Capital Resources and Liquidity
The Company’s liquidity is influenced by many factors, including the amount and timing of the Company’s revenues, its cash collections from its clients and the amounts the Company invests in software development, acquisitions and capital expenditures.
The Company’s principal source of liquidity is its cash, cash equivalents and short-term investments. The majority of the Company’s cash and cash equivalents and short-term investments consist of U.S. Government Federal Agency Securities, short-term marketable securities and overnight repurchase agreements. At June 30, 2007 the Company had cash and cash equivalents of $158,278,000, short-term investments of $123,574,000 and working capital of $450,004,000 compared to cash and cash equivalents of $162,545,000, short-term investments of $146,239,000 and working capital of $444,656,000 at December 30, 2006.

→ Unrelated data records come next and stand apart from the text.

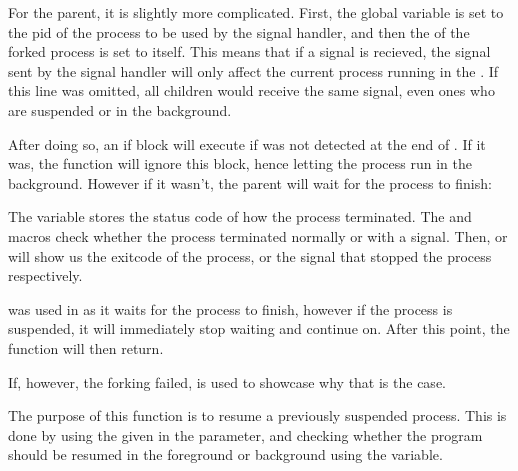 \documentclass[12pt, a4paper]{report}
\begin{document}
                For the parent, it is slightly more complicated.
                First, the  global variable is set to the pid
                of the process to be used by the signal handler, and then the 
                 of the forked process is set to itself. This means that
                if a signal is recieved, the signal sent by the signal handler
                will only affect the current process running in the .
                If this line was omitted, all children would receive the same signal,
                even ones who are suspended or in the background.

                After doing so, an if block will execute if \tx{\&} was not detected
                at the end of . If it was, the function will ignore this
                block, hence letting the process run in the background. However if it
                wasn't, the parent will wait for the process to finish:

                \begingroup
                    \fontsize{10pt}{10pt}\selectfont
                \endgroup

                The  variable stores the status code of how the process
                terminated. The  and  macros check
                whether the process terminated normally or with a signal. Then, 
                 or  will show us 
                the exitcode of the process, or the signal that stopped the process
                respectively.

                 was used in  as it waits for the process
                to finish, however if the process is suspended, it will immediately
                stop waiting and continue on. After this point, the function will then
                return.

                If, however, the forking failed,  is used to showcase why
                that is the case.

                \clearpage

                The purpose of this function is to resume a previously suspended 
                process. This is done by using the  given in the parameter,
                and checking whether the program should be resumed in the foreground
                or background using the  variable.
\end{document}
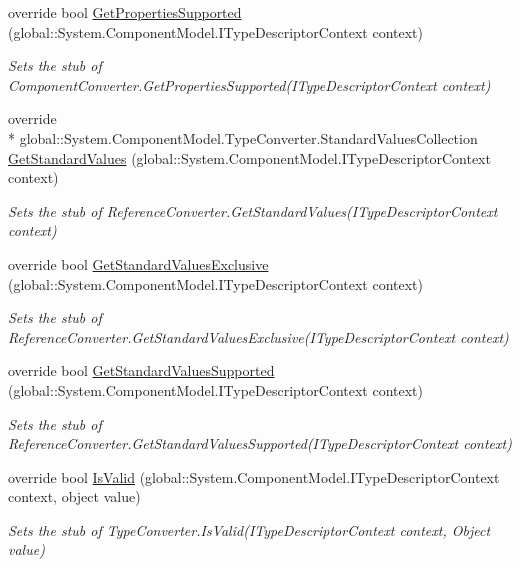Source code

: \begin{DoxyCompactItemize}
override bool \hyperlink{class_system_1_1_component_model_1_1_fakes_1_1_stub_component_converter_a8e7131892e976c4aa839809b5bd15d28}{Get\-Properties\-Supported} (global\-::\-System.\-Component\-Model.\-I\-Type\-Descriptor\-Context context)
\begin{DoxyCompactList}\small\item\em Sets the stub of Component\-Converter.\-Get\-Properties\-Supported(\-I\-Type\-Descriptor\-Context context)\end{DoxyCompactList}\item 
override \\*
global\-::\-System.\-Component\-Model.\-Type\-Converter.\-Standard\-Values\-Collection \hyperlink{class_system_1_1_component_model_1_1_fakes_1_1_stub_component_converter_aea4d3d62d288f8aadd3a47ae6bf04cb0}{Get\-Standard\-Values} (global\-::\-System.\-Component\-Model.\-I\-Type\-Descriptor\-Context context)
\begin{DoxyCompactList}\small\item\em Sets the stub of Reference\-Converter.\-Get\-Standard\-Values(\-I\-Type\-Descriptor\-Context context)\end{DoxyCompactList}\item 
override bool \hyperlink{class_system_1_1_component_model_1_1_fakes_1_1_stub_component_converter_ab3bc8fc44d703e92a65350e28940c0cd}{Get\-Standard\-Values\-Exclusive} (global\-::\-System.\-Component\-Model.\-I\-Type\-Descriptor\-Context context)
\begin{DoxyCompactList}\small\item\em Sets the stub of Reference\-Converter.\-Get\-Standard\-Values\-Exclusive(\-I\-Type\-Descriptor\-Context context)\end{DoxyCompactList}\item 
override bool \hyperlink{class_system_1_1_component_model_1_1_fakes_1_1_stub_component_converter_a0ae94a13da0b7093544157caacd0c048}{Get\-Standard\-Values\-Supported} (global\-::\-System.\-Component\-Model.\-I\-Type\-Descriptor\-Context context)
\begin{DoxyCompactList}\small\item\em Sets the stub of Reference\-Converter.\-Get\-Standard\-Values\-Supported(\-I\-Type\-Descriptor\-Context context)\end{DoxyCompactList}\item 
override bool \hyperlink{class_system_1_1_component_model_1_1_fakes_1_1_stub_component_converter_aa0dd646f9fc6b149d66befeabd254f60}{Is\-Valid} (global\-::\-System.\-Component\-Model.\-I\-Type\-Descriptor\-Context context, object value)
\begin{DoxyCompactList}\small\item\em Sets the stub of Type\-Converter.\-Is\-Valid(\-I\-Type\-Descriptor\-Context context, Object value)\end{DoxyCompactList}\end{DoxyCompactItemize}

Cash from Operating Activities
The Company generated cash of $106,084,000 and $110,870,000 from operations in the first six months of 2007 and 2006, respectively. Cash flow from operations decreased in the first six months of 2007, when compared to the same period in 2006, due primarily to an increase in tax payments. The Company has periodically provided long-term financing options to creditworthy clients through third party financing institutions and has on occasion directly provided extended payment terms from contract date. Some of these payment streams have been assigned on a non-recourse basis to third party financing institutions. The Company has provided its usual and customary performance guarantees to the third party financing institutions in connection with its on-going obligations under the client contract. During the first six months of 2007 and 2006, the Company received total client cash collections of $832,600,000 and $696,200,000, respectively, of which 5.1% and 6.7% were received from third party client financing arrangements and non-recourse payment assignments. Days sales outstanding were 86 days at June 30, 2007, decreasing from 91 days at July 1, 2006.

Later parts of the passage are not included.